Jaime Nubiola
De sus palabras finales destacaré cómo nos animó a todos los que trabajamos en la Universidad a algo aparentemente tan sencillo como es sonreír siempre, aunque estemos cansados y no nos apetezca
En estos días he tenido ocasión de escuchar a Mons. Fernando Ocáriz, nuevo Gran Canciller de mi Universidad, y he quedado del todo cautivado por su amable sencillez. El viernes por la mañana en el acto académico en homenaje a su predecesor, Mons. Javier Echevarría, hubo hermosos discursos y sentidas palabras. Sin embargo, a mí, más que lo que allí se dijo, me impresionó sobre todo el sencillo ademán de don Fernando pidiendo −al entrar en el salón de actos del Museo− que no se le aplaudiera. El Gran Canciller hacía su entrada por primera vez en un imponente salón de actos abarrotado por 800 profesores y directivos de la Universidad que le recibían con un cerrado aplauso. En aquel gesto el prelado del Opus Dei expresaba con enorme sencillez y naturalidad su personal convicción de que no lo merecía.
Por la tarde, pude asistir a un gratísimo encuentro con los profesores de las Facultades de estudios eclesiásticos con ocasión del 50 aniversario de la Facultad de Teología. De las palabras de Mons. Ocáriz −que hizo en su día el doctorado en aquella Facultad− destacaré las primeras que pronunció tras agradecer la invitación. Recordando a san Josemaría, decía que “la teología se estudia bien cuando la materia de estudio se hace materia de oración”. Urgía a los profesores a que la teología que investigan y enseñan no fuera algo al margen de la vida de cada uno. Si lo que se enseña sale del alma −venía a decir− eso llega a los alumnos. Quizá me impactaron más esas palabras por ser las primeras, pero también porque una y otra vez defiendo eso mismo para los profesores de filosofía: una filosofía desgajada de la vida pierde su sentido, no sería más que un artificio académico que a estas alturas del siglo XXI es un lujo que no podemos permitirnos.
En la mañana del sábado hubo un encuentro de más de tres mil personas del ámbito universitario, amigos y conocidos en el Edificio Polideportivo. Se le veía emocionado a don Fernando ante aquel enorme auditorio. Me llamó la atención que comenzó hablando de la memorable homilía de san Josemaría en el campus de la Universidad de Navarra en octubre de 1967 en la que invitaba a descubrir ese algo divino que está escondido en las circunstancias de la vida ordinaria.

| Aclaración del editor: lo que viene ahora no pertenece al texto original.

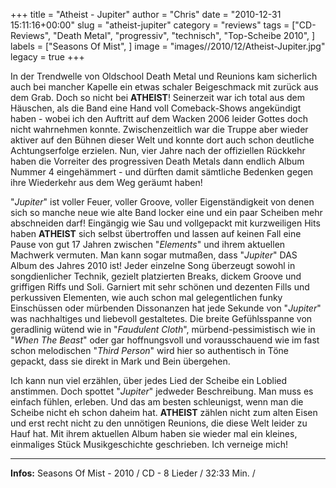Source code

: +++
title = "Atheist - Jupiter"
author = "Chris"
date = "2010-12-31 15:11:16+00:00"
slug = "atheist-jupiter"
category = "reviews"
tags = ["CD-Reviews", "Death Metal", "progressiv", "technisch", "Top-Scheibe 2010", ]
labels = ["Seasons Of Mist", ]
image = "images//2010/12/Atheist-Jupiter.jpg"
legacy = true
+++

In der Trendwelle von Oldschool Death Metal und Reunions kam sicherlich auch bei mancher Kapelle ein etwas schaler Beigeschmack mit zurück aus dem Grab. Doch so nicht bei **ATHEIST**! Seinerzeit war ich total aus dem Häuschen, als die Band eine Hand voll Comeback-Shows angekündigt haben - wobei ich den Auftritt auf dem Wacken 2006 leider Gottes doch nicht wahrnehmen konnte. Zwischenzeitlich war die Truppe aber wieder aktiver auf den Bühnen dieser Welt und konnte dort auch schon deutliche Achtungserfolge erzielen.
Nun, vier Jahre nach der offiziellen Rückkehr haben die Vorreiter des progressiven Death Metals dann endlich Album Nummer 4 eingehämmert - und dürften damit sämtliche Bedenken gegen ihre Wiederkehr aus dem Weg geräumt haben!

"_Jupiter_" ist voller Feuer, voller Groove, voller Eigenständigkeit von denen sich so manche neue wie alte Band locker eine und ein paar Scheiben mehr abschneiden darf! Eingängig wie Sau und vollgepackt mit kurzweiligen Hits haben **ATHEIST** sich selbst übertroffen und lassen auf keinen Fall eine Pause von gut 17 Jahren zwischen "_Elements_" und ihrem aktuellen Machwerk vermuten. Man kann sogar mutmaßen, dass "_Jupiter_" DAS Album des Jahres 2010 ist!
Jeder einzelne Song überzeugt sowohl in songdienlicher Technik, gezielt platzierten Breaks, dickem Groove und griffigen Riffs und Soli. Garniert mit sehr schönen und dezenten Fills und perkussiven Elementen, wie auch schon mal gelegentlichen funky Einschüssen oder mürbenden Dissonanzen hat jede Sekunde von "_Jupiter_" was nachhaltiges und liebevoll gestaltetes. Die breite Gefühlsspanne von geradlinig wütend wie in "_Faudulent Cloth_", mürbend-pessimistisch wie in "_When The Beast_" oder gar hoffnungsvoll und vorausschauend wie im fast schon melodischen "_Third Person_" wird hier so authentisch in Töne gepackt, dass sie direkt in Mark und Bein übergehen.

Ich kann nun viel erzählen, über jedes Lied der Scheibe ein Loblied anstimmen. Doch spottet "_Jupiter_" jedweder Beschreibung. Man muss es einfach fühlen, erleben. Und das am besten schleunigst, wenn man die Scheibe nicht eh schon daheim hat. **ATHEIST** zählen nicht zum alten Eisen und erst recht nicht zu den unnötigen Reunions, die diese Welt leider zu Hauf hat. Mit ihrem aktuellen Album haben sie wieder mal ein kleines, einmaliges Stück Musikgeschichte geschrieben. Ich verneige mich!





---
**Infos:**
Seasons Of Mist - 2010 / 
CD - 8 Lieder / 32:33 Min. / 
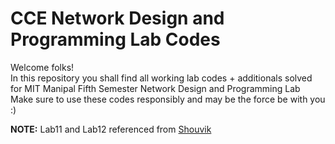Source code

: # CCE Network Design and Programming Lab Codes

Welcome folks!\
In this repository you shall find all working lab codes + additionals solved for MIT Manipal Fifth Semester Network Design and Programming Lab\
Make sure to use these codes responsibly and may be the force be with you :)

**NOTE:** Lab11 and Lab12 referenced from [Shouvik](https://github.com/k1voh/CCE_SEM_V/tree/main/Network%20Design%20and%20Programming%20Lab)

Mons. Ocáriz añadió casi incidentalmente que había que encontrar a Dios también en las circunstancias extraordinarias. Mi recuerdo voló de inmediato al testimonio de Celia que hace poco más de un mes había encontrado un nuevo sentido a su vida en un tremendo accidente atropellada por un camión. Gracias a Dios, se está recuperando a buen ritmo y pudo asistir también a esta tertulia y saludar personalmente al prelado del Opus Dei.
El encuentro −que duró casi una hora− se nos pasó a todos volando, con simpáticas intervenciones de unos y de otros, y con respuestas sobrenaturales y sencillas del Gran Canciller. De sus palabras finales destacaré cómo nos animó a todos los que trabajamos en la Universidad a algo aparentemente tan sencillo como es sonreír siempre, aunque estemos cansados y no nos apetezca.
Cuánta sabiduría destilaban todas las palabras de don Fernando, llenas de serenidad y de llaneza. Por el contrario, en nuestra sociedad mediática cuántas veces se impone un glamour del todo artificial, un brillo que de lejos atrae, pero que, en cambio, de cerca más bien repele. La imagen final que me queda de Mons. Ocáriz es la de una persona muy sobrenatural, de mucha fe, lleno de una serena sabiduría y a la vez con una maravillosa sencillez y cercanía.